From the balanced equation 1 mol of C5H12 reacts with 5 mol of CO2.
So, moles of CO2 produced = Moles of C5H12 * (5 mol CO2 / 1 mol C5H12).
Step 4: Calculate the mass of CO2 produced.
To calculate the mass of CO2 produced, we multiply the moles of CO2 by its molar mass.
Mass of CO2 = Moles of CO2 * Molar mass of CO2.
Now, let's calculate the values step by step:
Step 1: Calculate the molar mass of pentane (C5H12):
Molar mass of C5H12 = (12.01 g/mol * 5) + (1.01 g/mol * 12).
Step 2: Calculate the moles of pentane (C5H12):
Moles of C5H12 = 38.5 g / Molar mass of C5H12.

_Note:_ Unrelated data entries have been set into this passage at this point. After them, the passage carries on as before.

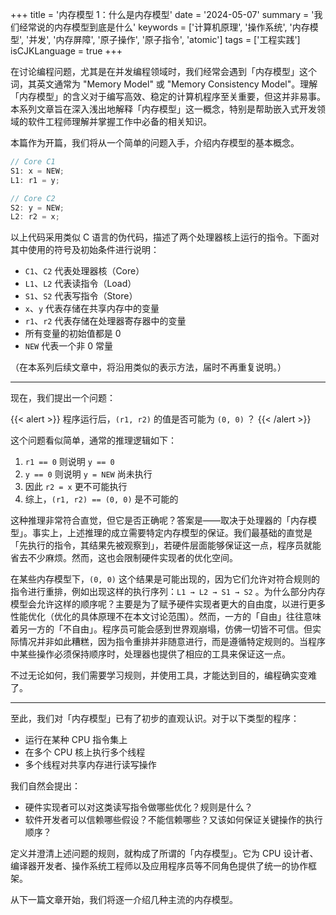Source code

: +++
title = '内存模型 1：什么是内存模型'
date = '2024-05-07'
summary = '我们经常说的内存模型到底是什么'
keywords = ['计算机原理', '操作系统', '内存模型', '并发', '内存屏障', '原子操作', '原子指令', 'atomic']
tags = ['工程实践']
isCJKLanguage = true
+++

在讨论编程问题，尤其是在并发编程领域时，我们经常会遇到「内存模型」这个词，其英文通常为 "Memory Model" 或 "Memory Consistency Model"。理解「内存模型」的含义对于编写高效、稳定的计算机程序至关重要，但这并非易事。本系列文章旨在深入浅出地解释「内存模型」这一概念，特别是帮助嵌入式开发领域的软件工程师理解并掌握工作中必备的相关知识。

本篇作为开篇，我们将从一个简单的问题入手，介绍内存模型的基本概念。

```c
// Core C1
S1: x = NEW;
L1: r1 = y;
```

```c
// Core C2
S2: y = NEW;
L2: r2 = x;
```

以上代码采用类似 C 语言的伪代码，描述了两个处理器核上运行的指令。下面对其中使用的符号及初始条件进行说明：

- `C1`、`C2` 代表处理器核（Core）
- `L1`、`L2` 代表读指令（Load）
- `S1`、`S2` 代表写指令（Store）
- `x`、`y` 代表存储在共享内存中的变量
- `r1`、`r2` 代表存储在处理器寄存器中的变量
- 所有变量的初始值都是 0
- `NEW` 代表一个非 0 常量

（在本系列后续文章中，将沿用类似的表示方法，届时不再重复说明。）

---
现在，我们提出一个问题：

{{< alert >}}
程序运行后，```(r1, r2)``` 的值是否可能为 ```(0, 0)``` ？
{{< /alert >}}

这个问题看似简单，通常的推理逻辑如下：
1. `r1 == 0` 则说明 `y == 0`
2. `y == 0` 则说明 `y = NEW` 尚未执行
3. 因此 `r2 = x` 更不可能执行
4. 综上，`(r1, r2) == (0, 0)` 是不可能的

这种推理非常符合直觉，但它是否正确呢？答案是——取决于处理器的「内存模型」。事实上，上述推理的成立需要特定内存模型的保证。我们最基础的直觉是「先执行的指令，其结果先被观察到」，若硬件层面能够保证这一点，程序员就能省去不少麻烦。然而，这也会限制硬件实现者的优化空间。

在某些内存模型下，`(0, 0)` 这个结果是可能出现的，因为它们允许对符合规则的指令进行重排，例如出现这样的执行序列：`L1 → L2 → S1 → S2` 。为什么部分内存模型会允许这样的顺序呢？主要是为了赋予硬件实现者更大的自由度，以进行更多性能优化（优化的具体原理不在本文讨论范围）。然而，一方的「自由」往往意味着另一方的「不自由」。程序员可能会感到世界观崩塌，仿佛一切皆不可信。但实际情况并非如此糟糕，因为指令重排并非随意进行，而是遵循特定规则的。当程序中某些操作必须保持顺序时，处理器也提供了相应的工具来保证这一点。

不过无论如何，我们需要学习规则，并使用工具，才能达到目的，编程确实变难了。

---
至此，我们对「内存模型」已有了初步的直观认识。对于以下类型的程序：
- 运行在某种 CPU 指令集上
- 在多个 CPU 核上执行多个线程
- 多个线程对共享内存进行读写操作

我们自然会提出：
- 硬件实现者可以对这类读写指令做哪些优化？规则是什么？
- 软件开发者可以信赖哪些假设？不能信赖哪些？又该如何保证关键操作的执行顺序？

定义并澄清上述问题的规则，就构成了所谓的「内存模型」。它为 CPU 设计者、编译器开发者、操作系统工程师以及应用程序员等不同角色提供了统一的协作框架。

从下一篇文章开始，我们将逐一介绍几种主流的内存模型。
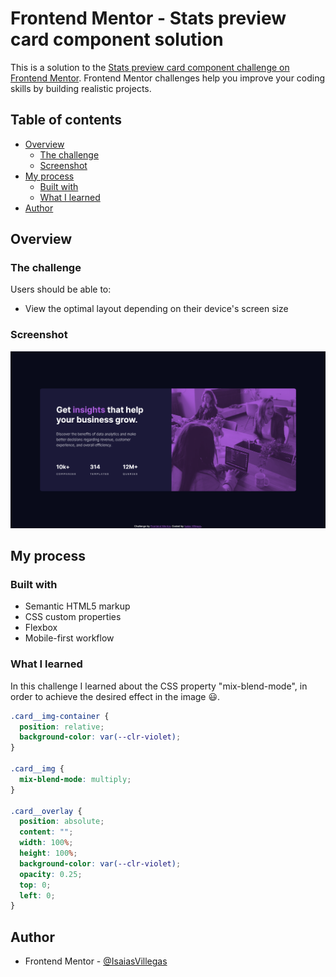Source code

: # Frontend Mentor - Stats preview card component solution

This is a solution to the [Stats preview card component challenge on Frontend Mentor](https://www.frontendmentor.io/challenges/stats-preview-card-component-8JqbgoU62). Frontend Mentor challenges help you improve your coding skills by building realistic projects.

## Table of contents

- [Overview](#overview)
  - [The challenge](#the-challenge)
  - [Screenshot](#screenshot)
- [My process](#my-process)
  - [Built with](#built-with)
  - [What I learned](#what-i-learned)
- [Author](#author)

## Overview

### The challenge

Users should be able to:

- View the optimal layout depending on their device's screen size

### Screenshot

![](/design/screenshot.png)

## My process

### Built with

- Semantic HTML5 markup
- CSS custom properties
- Flexbox
- Mobile-first workflow

### What I learned

In this challenge I learned about the CSS property "mix-blend-mode", in order to achieve the desired effect in the image 😃.

```css
.card__img-container {
  position: relative;
  background-color: var(--clr-violet);
}

.card__img {
  mix-blend-mode: multiply;
}

.card__overlay {
  position: absolute;
  content: "";
  width: 100%;
  height: 100%;
  background-color: var(--clr-violet);
  opacity: 0.25;
  top: 0;
  left: 0;
}
```

## Author

- Frontend Mentor - [@IsaiasVillegas](https://www.frontendmentor.io/profile/IsaiasVillegas)
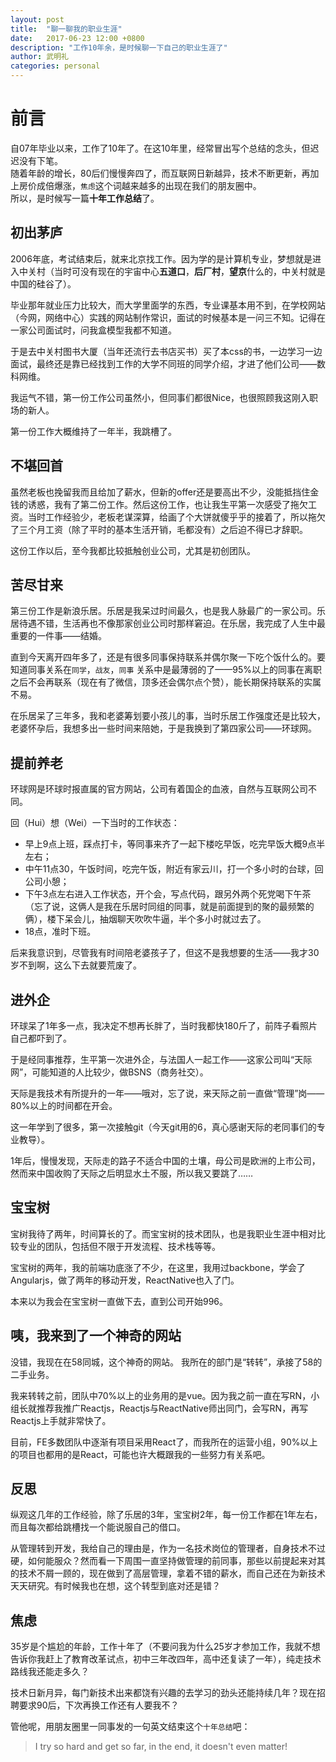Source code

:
 ```yaml
---
layout: post
title:  "聊一聊我的职业生涯"
date:   2017-06-23 12:00 +0800
description: "工作10年余，是时候聊一下自己的职业生涯了"
author: 武明礼
categories: personal
---
```

# 前言
自07年毕业以来，工作了10年了。在这10年里，经常冒出写个总结的念头，但迟迟没有下笔。<br />
随着年龄的增长，80后们慢慢奔四了，而互联网日新越异，技术不断更新，再加上房价成倍爆涨，`焦虑`这个词越来越多的出现在我们的朋友圈中。<br />
所以，是时候写一篇**十年工作总结**了。

## 初出茅庐
2006年底，考试结束后，就来北京找工作。因为学的是计算机专业，梦想就是进入中关村（当时可没有现在的宇宙中心**五道口**，**后厂村**，**望京**什么的，中关村就是中国的硅谷了）。

毕业那年就业压力比较大，而大学里面学的东西，专业课基本用不到，在学校网站（今网，网络中心）实践的网站制作常识，面试的时候基本是一问三不知。记得在一家公司面试时，问我盒模型我都不知道。

于是去中关村图书大厦（当年还流行去书店买书）买了本css的书，一边学习一边面试，最终还是靠已经找到工作的大学不同班的同学介绍，才进了他们公司——数科网维。

我运气不错，第一份工作公司虽然小，但同事们都很Nice，也很照顾我这刚入职场的新人。

第一份工作大概维持了一年半，我跳槽了。

## 不堪回首

虽然老板也挽留我而且给加了薪水，但新的offer还是要高出不少，没能抵挡住金钱的诱惑，我有了第二份工作。然后这份工作，也让我生平第一次感受了拖欠工资。当时工作经验少，老板老谋深算，给画了个大饼就傻乎乎的接着了，所以拖欠了三个月工资（除了平时的基本生活开销，毛都没有）之后迫不得已才辞职。

这份工作以后，至今我都比较抵触创业公司，尤其是初创团队。

## 苦尽甘来
第三份工作是新浪乐居。乐居是我呆过时间最久，也是我人脉最广的一家公司。乐居待遇不错，生活再也不像那家创业公司时那样窘迫。在乐居，我完成了人生中最重要的一件事——结婚。

直到今天离开四年多了，还是有很多同事保持联系并偶尔聚一下吃个饭什么的。要知道同事关系在`同学`，`战友`，`同事` 关系中是最薄弱的了——95%以上的同事在离职之后不会再联系（现在有了微信，顶多还会偶尔点个赞），能长期保持联系的实属不易。

在乐居呆了三年多，我和老婆筹划要小孩儿的事，当时乐居工作强度还是比较大，老婆怀孕后，我想多出一些时间来陪她，于是我换到了第四家公司——环球网。

## 提前养老
环球网是环球时报直属的官方网站，公司有着国企的血液，自然与互联网公司不同。

回（Hui）想（Wei）一下当时的工作状态：

- 早上9点上班，踩点打卡，等同事来齐了一起下楼吃早饭，吃完早饭大概9点半左右；
- 中午11点30，午饭时间，吃完午饭，附近有家云川，打一个多小时的台球，回公司小憩；
- 下午3点左右进入工作状态，开个会，写点代码，跟另外两个死党喝下午茶（忘了说，这俩人是我在乐居时同组的同事，就是前面提到的聚的最频繁的俩），楼下呆会儿，抽烟聊天吹吹牛逼，半个多小时就过去了。
- 18点，准时下班。

后来我意识到，尽管我有时间陪老婆孩子了，但这不是我想要的生活——我才30岁不到啊，这么下去就要荒废了。

## 进外企
环球呆了1年多一点，我决定不想再长胖了，当时我都快180斤了，前阵子看照片自己都吓到了。

于是经同事推荐，生平第一次进外企，与法国人一起工作——这家公司叫“天际网”，可能知道的人比较少，做BSNS（商务社交）。

天际是我技术有所提升的一年——哦对，忘了说，来天际之前一直做“管理”岗——80%以上的时间都在开会。

这一年学到了很多，第一次接触git（今天git用的6，真心感谢天际的老同事们的专业教导）。

1年后，慢慢发现，天际走的路子不适合中国的土壤，母公司是欧洲的上市公司，然而来中国收购了天际之后明显水土不服，所以我又要跳了……

## 宝宝树
宝树我待了两年，时间算长的了。而宝宝树的技术团队，也是我职业生涯中相对比较专业的团队，包括但不限于开发流程、技术栈等等。

宝宝树的两年，我的前端功底涨了不少，在这里，我用过backbone，学会了Angularjs，做了两年的移动开发，ReactNative也入了门。

本来以为我会在宝宝树一直做下去，直到公司开始996。

## 咦，我来到了一个神奇的网站
没错，我现在在58同城，这个神奇的网站。
我所在的部门是“转转”，承接了58的二手业务。

我来转转之前，团队中70%以上的业务用的是vue。因为我之前一直在写RN，小组长就推荐我推广Reactjs，Reactjs与ReactNative师出同门，会写RN，再写Reactjs上手就非常快了。

目前，FE多数团队中逐渐有项目采用React了，而我所在的运营小组，90%以上的项目也都用的是React，可能也许大概跟我的一些努力有关系吧。

## 反思
纵观这几年的工作经验，除了乐居的3年，宝宝树2年，每一份工作都在1年左右，而且每次都给跳槽找一个能说服自己的借口。

从管理转到开发，我给自己的理由是，作为一名技术岗位的管理者，自身技术不过硬，如何能服众？然而看一下周围一直坚持做管理的前同事，那些以前提起来对其的技术不屑一顾的，现在做到了高层管理，拿着不错的薪水，而自己还在为新技术天天研究。有时候我也在想，这个转型到底对还是错？
## 焦虑
35岁是个尴尬的年龄，工作十年了（不要问我为什么25岁才参加工作，我就不想告诉你我赶上了教育改革试点，初中三年改四年，高中还复读了一年），纯走技术路线我还能走多久？

技术日新月异，每门新技术出来都饶有兴趣的去学习的劲头还能持续几年？现在招聘要求90后，下次再换工作还有人要我不？

管他呢，用朋友圈里一同事发的一句英文结束这个`十年总结`吧：

> I try so hard and get so far, in the end, it doesn't even matter!


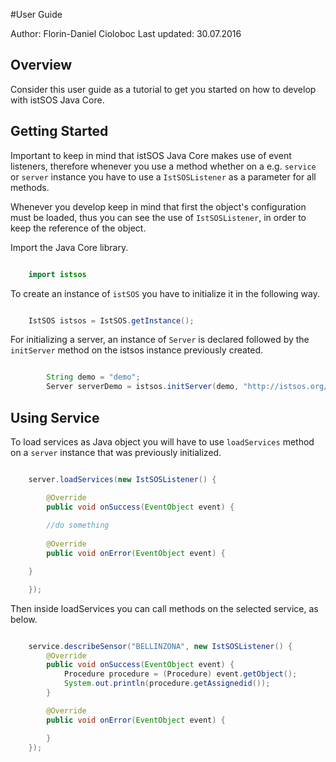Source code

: 
#User Guide

Author: Florin-Daniel Cioloboc
Last updated: 30.07.2016

## Overview

Consider this user guide as a tutorial to get you started on how to develop
with istSOS Java Core.


## Getting Started

Important to keep in mind that istSOS Java Core makes use of event listeners, therefore whenever you use a method
whether on a e.g. `service` or `server` instance you have to use a `IstSOSListener` as a parameter for all methods.

Whenever you develop keep in mind that first the object's configuration must be loaded, thus you can see the use of `IstSOSListener`, in order to keep the reference of the object.


Import the Java Core library.

```java

	import istsos

```

To create an instance of `istSOS` you have to initialize it in the following way.

```java

	IstSOS istsos = IstSOS.getInstance();

```
For initializing a server, an instance of `Server` is declared followed by the `initServer` method on the
istsos instance previously created.

```java

        String demo = "demo";
        Server serverDemo = istsos.initServer(demo, "http://istsos.org/istsos/");

```

## Using Service

To load services as Java object you will have to use `loadServices` method on a `server` instance that
was previously initialized. 

```java

    server.loadServices(new IstSOSListener() {

        @Override
        public void onSuccess(EventObject event) {
            
        //do something
            
        @Override
        public void onError(EventObject event) {

    }

    });


```
Then inside loadServices you can call methods on the selected service, as below.

```java

    service.describeSensor("BELLINZONA", new IstSOSListener() {
        @Override
        public void onSuccess(EventObject event) {
            Procedure procedure = (Procedure) event.getObject();
            System.out.println(procedure.getAssignedid());
        }

        @Override
        public void onError(EventObject event) {

        }
    });

```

Step 3: Determine the limiting reagent:
Moles of CO2 produced = Moles of C5H12 * (5 mol CO2 / 1 mol C5H12).
Step 4: Calculate the mass of CO2 produced:
Mass of CO2 = Moles of CO2 produced * Molar mass of CO2.
Note: The given yield of 58.0% will be applied after calculating the theoretical mass of CO2 produced.
I hope this helps! Let me know if you need any further assistance with the calculations.